Huang Rui, Yang Kun, Zhang Zejuan, Song Lei, Dong Kaizhong, Xie Xiaofeng, Hai Xiangjun
Key Laboratory of Environmental Ecology and Population Health in Northwest Minority Areas, Northwest Minzu University, Lanzhou, 730030, China.
Lanzhou University Second Hospital, Lanzhou, 730030, China.
Biochem Genet. 2024 Jun;62(3):2279-2295. doi: 10.1007/s10528-023-10527-1. Epub 2023 Oct 31.
Racial/ethnic and region disparities in incidence and mortality are obviously in liver cancer. Mongolia has the highest reported incidence and mortality of hepatocellular carcinoma (HCC) in the world, while the incidence of HCC is relatively low in the United States, but differences in their molecular characteristics remain largely elusive. Here we report differentially expressed genes (DEGs) in Mongolian hepatocellular carcinoma and in Caucasian HCC and their intersection DEGs, as well as their corresponding signaling pathways in Mongolian and Caucasian hepatocellular carcinoma patients based on the transcriptome sequences from Gene Expression Omnibus (GEO) database. We got 908 up-regulated genes and 1946 down-regulated genes in Mongolian HCC, 1244 up-regulated genes and 1912 down-regulated genes in Caucasian HCC, 254 Co-upregulated genes and 1035 co-downregulated genes in Mongolian and Caucasian. The results of Gene Ontology (GO) and Kyoto Encyclopedia of Genes and Genomes (KEGG) enrichment analysis showed that most of the genes with altered expression levels in Mongolian HCC participate in biological processes that involve metabolic reprogramming of various substances, accounting for about one-third of all biological processes. In particular, multiple amino acid biosynthesis and metabolic processes appear to be specific in Mongolian HCC compared with Caucasian HCC. The biological processes they share include those in which most immune cells are involved and cell cycle-related biological processes. In addition, we also found the genes UPP2, PCK1, GLYAT, GNMT, ADH1B and HPD, encode for key metabolic enzymes, whose expression level up-regulated or down-regulated more than 5 times in Mongolian HCC and was dramatically correlated with survival in Mongolian HCC (p value < 0.01), More importantly, these molecules are potential targets for some metabolic antitumor drugs. This study not only makes up for the shortcomings of previous studies on liver cancer, which paid more attention to its commonality, but ignored the specificity of liver cancer in different races and regions. More importantly, the purpose of this study is to identify robust molecular subclasses and information with underlying unique tumor biology. And this study may have important implications for the study of the pathogenic factors and molecular mechanisms of hepatocellular carcinoma and the precise therapy of Mongolian HCC.

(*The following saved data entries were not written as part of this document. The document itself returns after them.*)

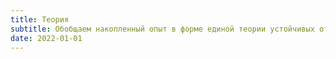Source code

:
 ```yaml
---
title: Теория
subtitle: Обобщаем накопленный опыт в форме единой теории устойчивых открытых мастерских
date: 2022-01-01
---
```

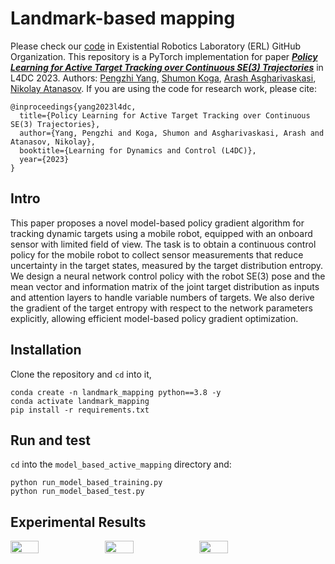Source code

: # Landmark-based mapping
Please check our [code](https://github.com/ExistentialRobotics/RL_Active_Multi_Target_Tracking.git) in Existential Robotics Laboratory (ERL) GitHub Organization.
This repository is a PyTorch implementation for paper ***[Policy Learning for Active Target Tracking over Continuous SE(3)
Trajectories](https://arxiv.org/pdf/2212.01498.pdf)***
in L4DC 2023. Authors: [Pengzhi Yang](https://pengzhi1998.github.io/), [Shumon Koga](https://shumon0423.github.io/), [Arash Asgharivaskasi](https://arashasgharivaskasi-bc.github.io/), 
[Nikolay Atanasov](https://natanaso.github.io/).
If you are using the code for research work, please cite:
```
@inproceedings{yang2023l4dc,
  title={Policy Learning for Active Target Tracking over Continuous SE(3) Trajectories},
  author={Yang, Pengzhi and Koga, Shumon and Asgharivaskasi, Arash and Atanasov, Nikolay},
  booktitle={Learning for Dynamics and Control (L4DC)},
  year={2023}
}
```

[//]: # (Design a RL policy which drives the agent to localize and update the landmarks' positions with fixed steps in a randomized )

[//]: # (environment.)

[//]: # (The yaml files are borrowed from this great repo: https://github.com/ehfd/docker-nvidia-glx-desktop.git and)

[//]: # (https://ucsd-prp.gitlab.io/userdocs/running/gui-desktop/)

## Intro
This paper proposes a novel model-based policy gradient algorithm for tracking dynamic targets
using a mobile robot, equipped with an onboard sensor with limited field of view. The task is to
obtain a continuous control policy for the mobile robot to collect sensor measurements that reduce
uncertainty in the target states, measured by the target distribution entropy. We design a neural
network control policy with the robot SE(3) pose and the mean vector and information matrix
of the joint target distribution as inputs and attention layers to handle variable numbers of targets.
We also derive the gradient of the target entropy with respect to the network parameters explicitly,
allowing efficient model-based policy gradient optimization.

## Installation
Clone the repository and ```cd``` into it,
```
conda create -n landmark_mapping python==3.8 -y
conda activate landmark_mapping
pip install -r requirements.txt
```

## Run and test
```cd``` into the ```model_based_active_mapping``` directory and:
```
python run_model_based_training.py
python run_model_based_test.py
```

## Experimental Results
<div style="display:flex;">
  <img src="https://github.com/pengzhi1998/Model_based_active_mapping/blob/main/3landmarks.gif" width="30%">
  <img src="https://github.com/pengzhi1998/Model_based_active_mapping/blob/main/5landmarks.gif" width="30%">
  <img src="https://github.com/pengzhi1998/Model_based_active_mapping/blob/main/7landmarks.gif" width="30%">
</div>
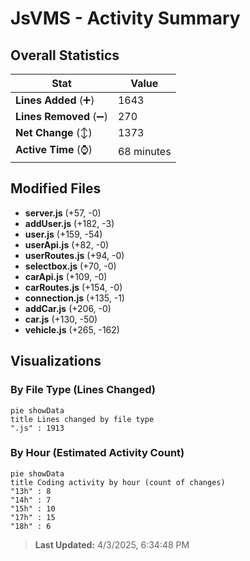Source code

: # JsVMS - Activity Summary 

## Overall Statistics

| Stat                   | Value                                                             |
| ---------------------- | ----------------------------------------------------------------- |
| **Lines Added** (➕)   | 1643                                          |
| **Lines Removed** (➖) | 270                                        |
| **Net Change** (↕)    | 1373                |
| **Active Time** (⌚)   | 68 minutes |


## Modified Files
- **server.js** (+57, -0)
- **addUser.js** (+182, -3)
- **user.js** (+159, -54)
- **userApi.js** (+82, -0)
- **userRoutes.js** (+94, -0)
- **selectbox.js** (+70, -0)
- **carApi.js** (+109, -0)
- **carRoutes.js** (+154, -0)
- **connection.js** (+135, -1)
- **addCar.js** (+206, -0)
- **car.js** (+130, -50)
- **vehicle.js** (+265, -162)

## Visualizations

### By File Type (Lines Changed)

```mermaid
pie showData
title Lines changed by file type
".js" : 1913
```

### By Hour (Estimated Activity Count)

```mermaid
pie showData
title Coding activity by hour (count of changes)
"13h" : 8
"14h" : 7
"15h" : 10
"17h" : 15
"18h" : 6
```


> **Last Updated:** 4/3/2025, 6:34:48 PM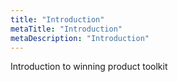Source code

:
 ```yaml
---
title: "Introduction"
metaTitle: "Introduction"
metaDescription: "Introduction"
---
```


Introduction to winning product toolkit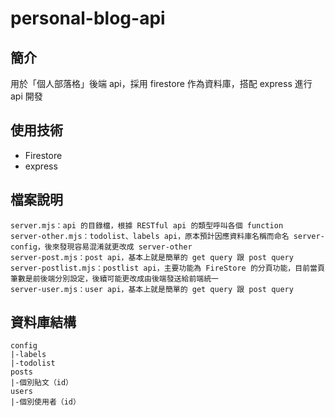 # personal-blog-api

## 簡介

用於「個人部落格」後端 api，採用 firestore 作為資料庫，搭配 express 進行 api 開發

## 使用技術

* Firestore
* express

## 檔案說明
```
server.mjs：api 的目錄檔，根據 RESTful api 的類型呼叫各個 function
server-other.mjs：todolist、labels api，原本預計因應資料庫名稱而命名 server-config，後來發現容易混淆就更改成 server-other
server-post.mjs：post api，基本上就是簡單的 get query 跟 post query
server-postlist.mjs：postlist api，主要功能為 FireStore 的分頁功能，目前當頁筆數是前後端分別設定，後續可能更改成由後端發送給前端統一
server-user.mjs：user api，基本上就是簡單的 get query 跟 post query
```

## 資料庫結構
```
config
|-labels
|-todolist
posts
|-個別貼文（id）
users
|-個別使用者（id）
```
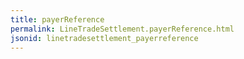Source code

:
 ```yaml
---
title: payerReference
permalink: LineTradeSettlement.payerReference.html
jsonid: linetradesettlement_payerreference
---
```

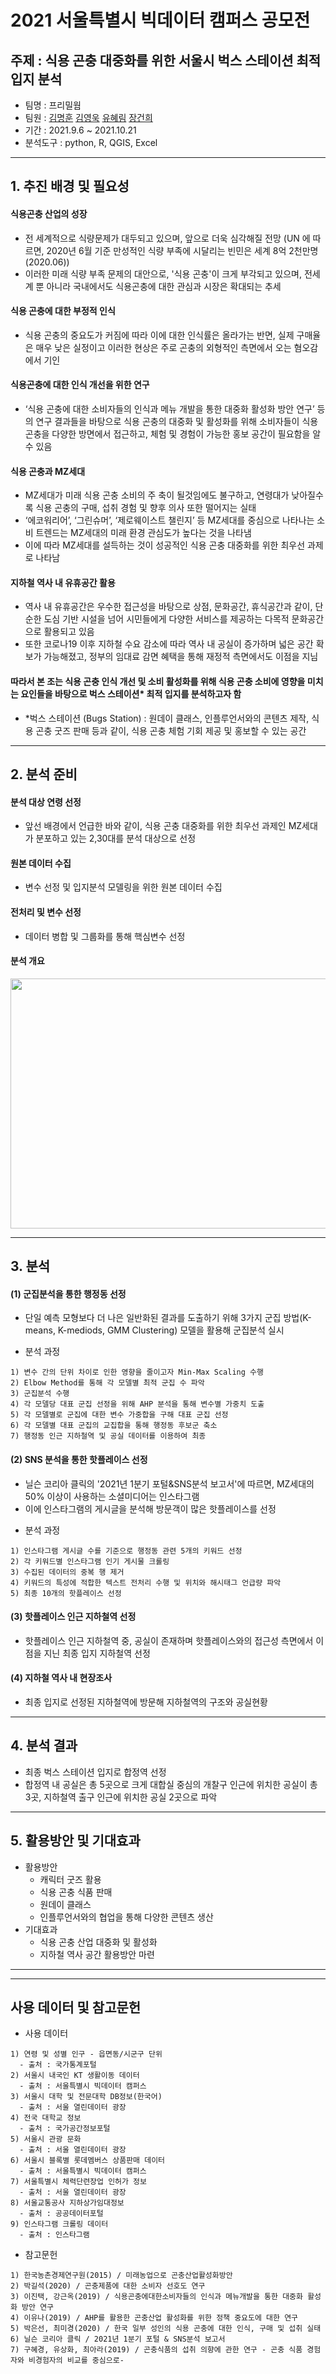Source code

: # 2021 서울특별시 빅데이터 캠퍼스 공모전
주제 : 식용 곤충 대중화를 위한 서울시 벅스 스테이션 최적 입지 분석
-------------
* 팀명 : 프리밀웜
* 팀원 : [김명훈](https://github.com/minghoona) [김영욱](https://github.com/kjfms) [유혜림](https://github.com/YuHyeRim) [장건희](https://github.com/kuma987)
* 기간 : 2021.9.6 ~ 2021.10.21
* 분석도구 : python, R, QGIS, Excel

* * *

## 1. 추진 배경 및 필요성

#### 식용곤충 산업의 성장
- 전 세계적으로 식량문제가 대두되고 있으며, 앞으로 더욱 심각해질 전망 (UN 에 따르면, 2020년 6월 기준 만성적인 식량 부족에 시달리는 빈민은 세계 8억 2천만명(2020.06))
- 이러한 미래 식량 부족 문제의 대안으로, '식용 곤충'이 크게 부각되고 있으며, 전세계 뿐 아니라 국내에서도 식용곤충에 대한 관심과 시장은 확대되는 추세 

#### 식용 곤충에 대한 부정적 인식
- 식용 곤충의 중요도가 커짐에 따라 이에 대한 인식률은 올라가는 반면, 실제 구매율은 매우 낮은 실정이고 이러한 현상은 주로 곤충의 외형적인 측면에서 오는 혐오감에서 기인

#### 식용곤충에 대한 인식 개선을 위한 연구
- ‘식용 곤충에 대한 소비자들의 인식과 메뉴 개발을 통한 대중화 활성화 방안 연구’ 등의 연구 결과들을 바탕으로 식용 곤충의 대중화 및 활성화를 위해 소비자들이 식용 곤충을 다양한 방면에서 접근하고, 체험 및 경험이 가능한 홍보 공간이 필요함을 알 수 있음

#### 식용 곤충과 MZ세대
- MZ세대가 미래 식용 곤충 소비의 주 축이 될것임에도 불구하고, 연령대가 낮아질수록 식용 곤충의 구매, 섭취 경험 및 향후 의사 또한 떨어지는 실태
- ‘에코워리어’, ‘그린슈머’, ‘제로웨이스트 챌린지’ 등 MZ세대를 중심으로 나타나는 소비 트렌드는 MZ세대의 미래 환경 관심도가 높다는 것을 나타냄  
- 이에 따라 MZ세대를 설득하는 것이 성공적인 식용 곤충 대중화를 위한 최우선 과제로 나타남

#### 지하철 역사 내 유휴공간 활용
- 역사 내 유휴공간은 우수한 접근성을 바탕으로 상점, 문화공간, 휴식공간과 같이, 단순한 도심 기반 시설을 넘어 시민들에게 다양한 서비스를 제공하는 다목적 문화공간으로 활용되고 있음
- 또한 코로나19 이후 지하철 수요 감소에 따라 역사 내 공실이 증가하며 넓은 공간 확보가 가능해졌고, 정부의 임대료 감면 혜택을 통해 재정적 측면에서도 이점을 지님

  
#### 따라서 본 조는 식용 곤충 인식 개선 및 소비 활성화를 위해 식용 곤충 소비에 영향을 미치는 요인들을 바탕으로 벅스 스테이션* 최적 입지를 분석하고자 함 
* *벅스 스테이션 (Bugs Station) : 원데이 클래스, 인플루언서와의 콘텐츠 제작, 식용 곤충 굿즈 판매 등과 같이, 식용 곤충 체험 기회 제공 및 홍보할 수 있는 공간


* * *


## 2. 분석 준비

#### 분석 대상 연령 선정
- 앞선 배경에서 언급한 바와 같이, 식용 곤충 대중화를 위한 최우선 과제인 MZ세대가 분포하고 있는 2,30대를 분석 대상으로 선정
  
#### 원본 데이터 수집
- 변수 선정 및 입지분석 모델링을 위한 원본 데이터 수집
  
#### 전처리 및 변수 선정
- 데이터 병합 및 그룹화를 통해 핵심변수 선정
  
#### 분석 개요
<p align="center"><img src =https://user-images.githubusercontent.com/82136585/140672780-b5a68280-86ad-4cb2-88a3-a67b79e8a794.PNG width="1000" height="400"/>

* * *
  
## 3. 분석
  
#### (1) 군집분석을 통한 행정동 선정
- 단일 예측 모형보다 더 나은 일반화된 결과를 도출하기 위해 3가지 군집 방법(K-means, K-mediods, GMM Clustering) 모델을 활용해 군집분석 실시
  
* 분석 과정
```
1) 변수 간의 단위 차이로 인한 영향을 줄이고자 Min-Max Scaling 수행
2) Elbow Method를 통해 각 모델별 최적 군집 수 파악
3) 군집분석 수행
4) 각 모델당 대표 군집 선정을 위해 AHP 분석을 통해 변수별 가중치 도출
5) 각 모델별로 군집에 대한 변수 가중합을 구해 대표 군집 선정
6) 각 모델별 대표 군집의 교집합을 통해 행정동 후보군 축소
7) 행정동 인근 지하철역 및 공실 데이터를 이용하여 최종 
```
  
#### (2) SNS 분석을 통한 핫플레이스 선정
- 닐슨 코리아 클릭의 '2021년 1분기 포털&SNS분석 보고서'에 따르면, MZ세대의 50% 이상이 사용하는 소셜미디어는 인스타그램
- 이에 인스타그램의 게시글을 분석해 방문객이 많은 핫플레이스를 선정

* 분석 과정
```
1) 인스타그램 게시글 수를 기준으로 행정동 관련 5개의 키워드 선정
2) 각 키워드별 인스타그램 인기 게시물 크롤링
3) 수집된 데이터의 중복 행 제거
4) 키워드의 특성에 적합한 텍스트 전처리 수행 및 위치와 해시태그 언급량 파악
5) 최종 10개의 핫플레이스 선정
```

#### (3) 핫플레이스 인근 지하철역 선정
- 핫플레이스 인근 지하철역 중, 공실이 존재하며 핫플레이스와의 접근성 측면에서 이점을 지닌 최종 입지 지하철역 선정

#### (4) 지하철 역사 내 현장조사
- 최종 입지로 선정된 지하철역에 방문해 지하철역의 구조와 공실현황
  
* * *
  
## 4. 분석 결과
- 최종 벅스 스테이션 입지로 합정역 선정
- 합정역 내 공실은 총 5곳으로 크게 대합실 중심의 개찰구 인근에 위치한 공실이 총 3곳, 지하철역 출구 인근에 위치한 공실 2곳으로 파악

* * *  
  
## 5. 활용방안 및 기대효과
* 활용방안
  - 캐릭터 굿즈 활용
  - 식용 곤충 식품 판매
  - 원데이 클래스
  - 인플루언서와의 협업을 통해 다양한 콘텐츠 생산
* 기대효과
  - 식용 곤충 산업 대중화 및 활성화
  - 지하철 역사 공간 활용방안 마련

* * * 
* * * 
  
## 사용 데이터 및 참고문헌
* 사용 데이터
```
1) 연령 및 성별 인구 - 읍면동/시군구 단위 
  - 출처 : 국가통계포털
2) 서울시 내국인 KT 생활이동 데이터
  - 출처 : 서울특별시 빅데이터 캠퍼스
3) 서울시 대학 및 전문대학 DB정보(한국어)
  - 출처 : 서울 열린데이터 광장
4) 전국 대학교 정보
  - 출처 : 국가공간정보포털
5) 서울시 관광 문화
  - 출처 : 서울 열린데이터 광장
6) 서울시 블록별 롯데멤버스 상품판매 데이터
  - 출처 : 서울특별시 빅데이터 캠퍼스
7) 서울특별시 체력단련장업 인허가 정보
  - 출처 : 서울 열린데이터 광장
8) 서울교통공사 지하상가임대정보
  - 출처 : 공공데이터포털
9) 인스타그램 크롤링 데이터
  - 출처 : 인스타그램
```

  
* 참고문헌  
```
1) 한국농촌경제연구원(2015) / 미래농업으로 곤충산업활성화방안
2) 박길석(2020) / 곤충제품에 대한 소비자 선호도 연구
3) 이진택, 강근옥(2019) / 식용곤충에대한소비자들의 인식과 메뉴개발을 통한 대중화 활성화 방안 연구
4) 이유나(2019) / AHP를 활용한 곤충산업 활성화를 위한 정책 중요도에 대한 연구
5) 박은선, 최미경(2020) / 한국 일부 성인의 식용 곤충에 대한 인식, 구매 및 섭취 실태
6) 닐슨 코리아 클릭 / 2021년 1분기 포털 & SNS분석 보고서
7) 구혜경, 유상화, 최아라(2019) / 곤충식품의 섭취 의향에 관한 연구 - 곤충 식품 경험자와 비경험자의 비교를 중심으로-
```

肝癌在发病率和死亡率方面存在明显的种族/民族及地区差异。据报道,蒙古国的肝细胞癌(HCC)发病率和死亡率在全球最高,而美国的HCC发病率相对较低,但其分子特征差异在很大程度上仍不清楚。在此,我们基于基因表达综合数据库(GEO)的转录组序列,报告了蒙古人肝细胞癌和白种人HCC中的差异表达基因(DEG)及其交集DEG,以及蒙古人和白种人肝细胞癌患者相应的信号通路。我们在蒙古人HCC中得到908个上调基因和1946个下调基因,在白种人HCC中得到1244个上调基因和1912个下调基因,在蒙古人和白种人中得到254个共同上调基因和1035个共同下调基因。基因本体论(GO)和京都基因与基因组百科全书(KEGG)富集分析结果表明,蒙古人HCC中表达水平改变的大多数基因参与涉及各种物质代谢重编程的生物学过程,约占所有生物学过程的三分之一。特别是,与白种人HCC相比,多种氨基酸生物合成和代谢过程在蒙古人HCC中似乎具有特异性。它们共有的生物学过程包括大多数免疫细胞参与的过程和与细胞周期相关的生物学过程。此外,我们还发现基因UPP2、PCK1、GLYAT、GNMT、ADH1B和HPD编码关键代谢酶,其表达水平在蒙古人HCC中上调或下调超过5倍,并且与蒙古人HCC的生存率显著相关(p值<0.01),更重要的是,这些分子是一些代谢抗肿瘤药物的潜在靶点。本研究不仅弥补了以往肝癌研究中更多关注其共性而忽视不同种族和地区肝癌特异性的不足。更重要的是,本研究的目的是识别具有潜在独特肿瘤生物学特性的强大分子亚类和信息。并且本研究可能对肝细胞癌的致病因素和分子机制研究以及蒙古人HCC的精准治疗具有重要意义。